Alok Achkar Peres Petrillo (; born 26 August 1991) is a Brazilian musician, DJ, and record producer. He is known for his single "Hear Me Now". In 2021 and 2022, Alok was ranked the 4th best DJ in the world by DJ Mag, being the highest position occupied by a Brazilian.

Alok has become one of the most prominent icons in the Brazilian electronic scene, with honors and awards, such as "Best DJ in Brazil" by House Mag in 2014 and 2015, and being the only Brazilian in the top 25 in the world the following year by DJ Mag magazine. In 2017, he was elected by Forbes Brasil as one of the most influential people under the age of 30 in the country. 
In July 2019, he launched Controversia Records, a sublabel of Spinnin' Records.

Biography 
Petrillo was born in Goiânia, Brazil, the son of DJs' Swarup and Ekanta, who are also pioneers of psytrance in the country and creators of the Universo Paralello, electronic music festival in Bahia. 

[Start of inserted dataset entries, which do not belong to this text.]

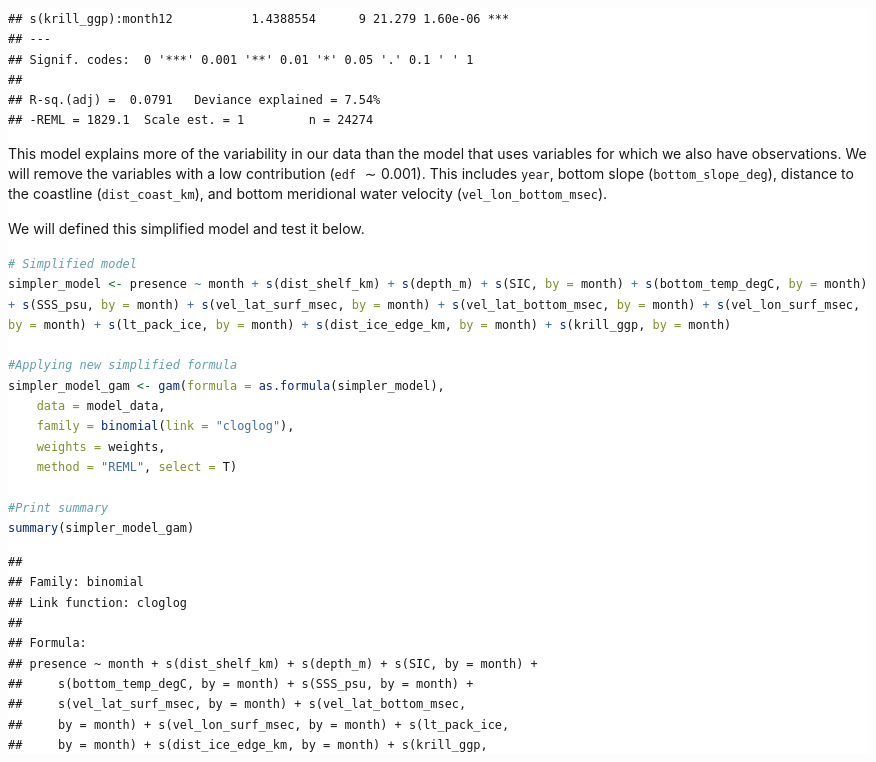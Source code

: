     ## s(krill_ggp):month12           1.4388554      9 21.279 1.60e-06 ***
    ## ---
    ## Signif. codes:  0 '***' 0.001 '**' 0.01 '*' 0.05 '.' 0.1 ' ' 1
    ## 
    ## R-sq.(adj) =  0.0791   Deviance explained = 7.54%
    ## -REML = 1829.1  Scale est. = 1         n = 24274

This model explains more of the variability in our data than the model
that uses variables for which we also have observations. We will remove
the variables with a low contribution (`edf` $\sim 0.001$). This
includes `year`, bottom slope (`bottom_slope_deg`), distance to the
coastline (`dist_coast_km`), and bottom meridional water velocity
(`vel_lon_bottom_msec`).

We will defined this simplified model and test it below.

``` r
# Simplified model
simpler_model <- presence ~ month + s(dist_shelf_km) + s(depth_m) + s(SIC, by = month) + s(bottom_temp_degC, by = month) + s(SSS_psu, by = month) + s(vel_lat_surf_msec, by = month) + s(vel_lat_bottom_msec, by = month) + s(vel_lon_surf_msec, by = month) + s(lt_pack_ice, by = month) + s(dist_ice_edge_km, by = month) + s(krill_ggp, by = month)

#Applying new simplified formula
simpler_model_gam <- gam(formula = as.formula(simpler_model),
    data = model_data,
    family = binomial(link = "cloglog"),
    weights = weights,
    method = "REML", select = T)

#Print summary
summary(simpler_model_gam)
```

    ## 
    ## Family: binomial 
    ## Link function: cloglog 
    ## 
    ## Formula:
    ## presence ~ month + s(dist_shelf_km) + s(depth_m) + s(SIC, by = month) + 
    ##     s(bottom_temp_degC, by = month) + s(SSS_psu, by = month) + 
    ##     s(vel_lat_surf_msec, by = month) + s(vel_lat_bottom_msec, 
    ##     by = month) + s(vel_lon_surf_msec, by = month) + s(lt_pack_ice, 
    ##     by = month) + s(dist_ice_edge_km, by = month) + s(krill_ggp, 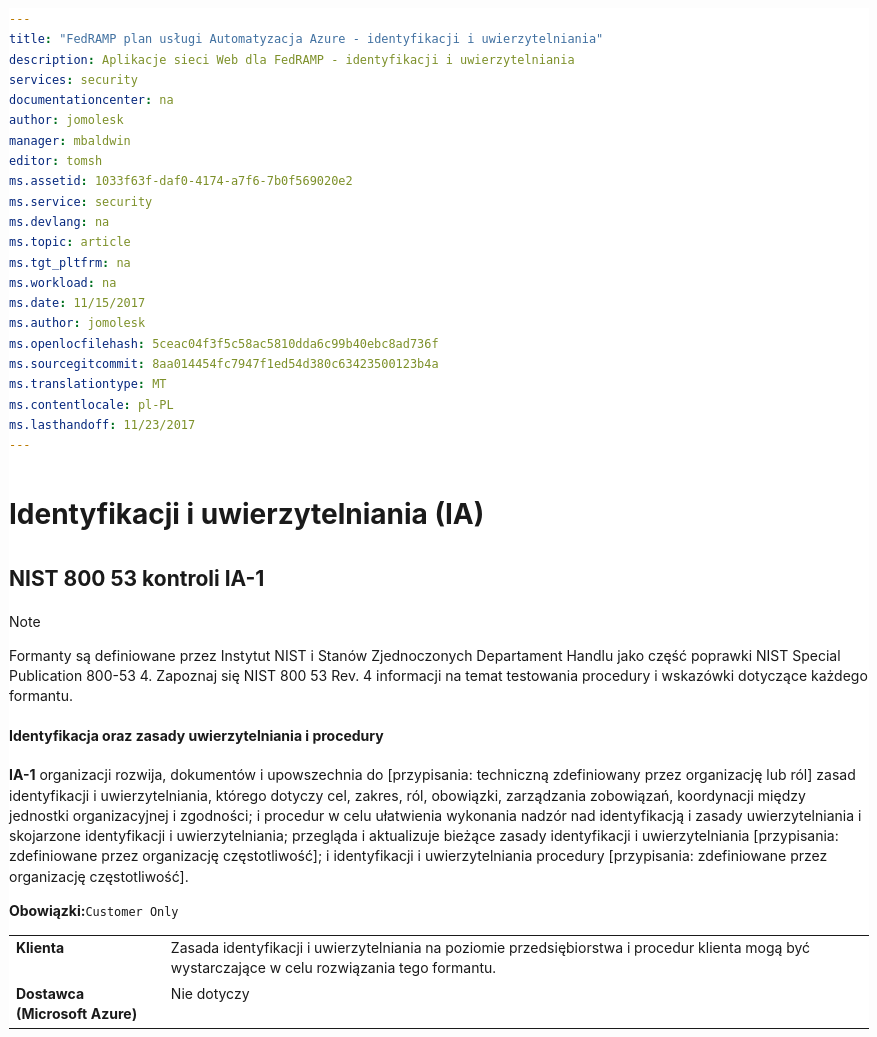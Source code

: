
 ```yaml
---
title: "FedRAMP plan usługi Automatyzacja Azure - identyfikacji i uwierzytelniania"
description: Aplikacje sieci Web dla FedRAMP - identyfikacji i uwierzytelniania
services: security
documentationcenter: na
author: jomolesk
manager: mbaldwin
editor: tomsh
ms.assetid: 1033f63f-daf0-4174-a7f6-7b0f569020e2
ms.service: security
ms.devlang: na
ms.topic: article
ms.tgt_pltfrm: na
ms.workload: na
ms.date: 11/15/2017
ms.author: jomolesk
ms.openlocfilehash: 5ceac04f3f5c58ac5810dda6c99b40ebc8ad736f
ms.sourcegitcommit: 8aa014454fc7947f1ed54d380c63423500123b4a
ms.translationtype: MT
ms.contentlocale: pl-PL
ms.lasthandoff: 11/23/2017
---
```

# <a name="identification-and-authentication-ia"></a>Identyfikacji i uwierzytelniania (IA)

## <a name="nist-800-53-control-ia-1"></a>NIST 800 53 kontroli IA-1

> [!NOTE]
> Formanty są definiowane przez Instytut NIST i Stanów Zjednoczonych Departament Handlu jako część poprawki NIST Special Publication 800-53 4. Zapoznaj się NIST 800 53 Rev. 4 informacji na temat testowania procedury i wskazówki dotyczące każdego formantu.

#### <a name="identification-and-authentication-policy-and-procedures"></a>Identyfikacja oraz zasady uwierzytelniania i procedury

**IA-1** organizacji rozwija, dokumentów i upowszechnia do [przypisania: techniczną zdefiniowany przez organizację lub ról] zasad identyfikacji i uwierzytelniania, którego dotyczy cel, zakres, ról, obowiązki, zarządzania zobowiązań, koordynacji między jednostki organizacyjnej i zgodności; i procedur w celu ułatwienia wykonania nadzór nad identyfikacją i zasady uwierzytelniania i skojarzone identyfikacji i uwierzytelniania; przegląda i aktualizuje bieżące zasady identyfikacji i uwierzytelniania [przypisania: zdefiniowane przez organizację częstotliwość]; i identyfikacji i uwierzytelniania procedury [przypisania: zdefiniowane przez organizację częstotliwość].

**Obowiązki:**`Customer Only`

|||
|---|---|
| **Klienta** | Zasada identyfikacji i uwierzytelniania na poziomie przedsiębiorstwa i procedur klienta mogą być wystarczające w celu rozwiązania tego formantu. |
| **Dostawca (Microsoft Azure)** | Nie dotyczy |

His name came after his parents travelled to India, where they met with spiritual guru Osho, who indicated that the boy should be called Alok, which in the Sanskrit language means "light".

Career 
He began his career at the age of 12 along with his fraternal twin brother Bhaskar Petrillo. At age 19 he pursued a solo career, becoming one of the most prominent icons in the Brazilian electronic scene, with honors and awards, such as "Best DJ in Brazil" awarded by House Mag for two consecutive times (in the years 2014 and 2015) and the only Brazilian in the top 25 world DJ ranking by DJ Magazine in 2016.

At age 10 he began to learn to play, playing music with his fraternal twin brother Bhaskar. In 2004, he and his brother attended the rehearsal studio of their father Swarup's band, playing drums. According to Ekanta, they were interested in how the remixes were made and with the help of DJ's Zumbi and Pedrão, family friends, they taught the brothers to mix the songs, and each one learned a specialty, one on the keyboard and the other on the guitar. Shortly thereafter, Dick Trevor installed the Logic Pro music editing program on Swarup's computer, bringing the brothers closer to producing music.

He and his brother attended the presentations that their parents made at parties PSY trance, soon creating the project Logica.

Petrillo is also the founder of UP Club Records, a record label specializing in discovering new inborn talent in electronic music.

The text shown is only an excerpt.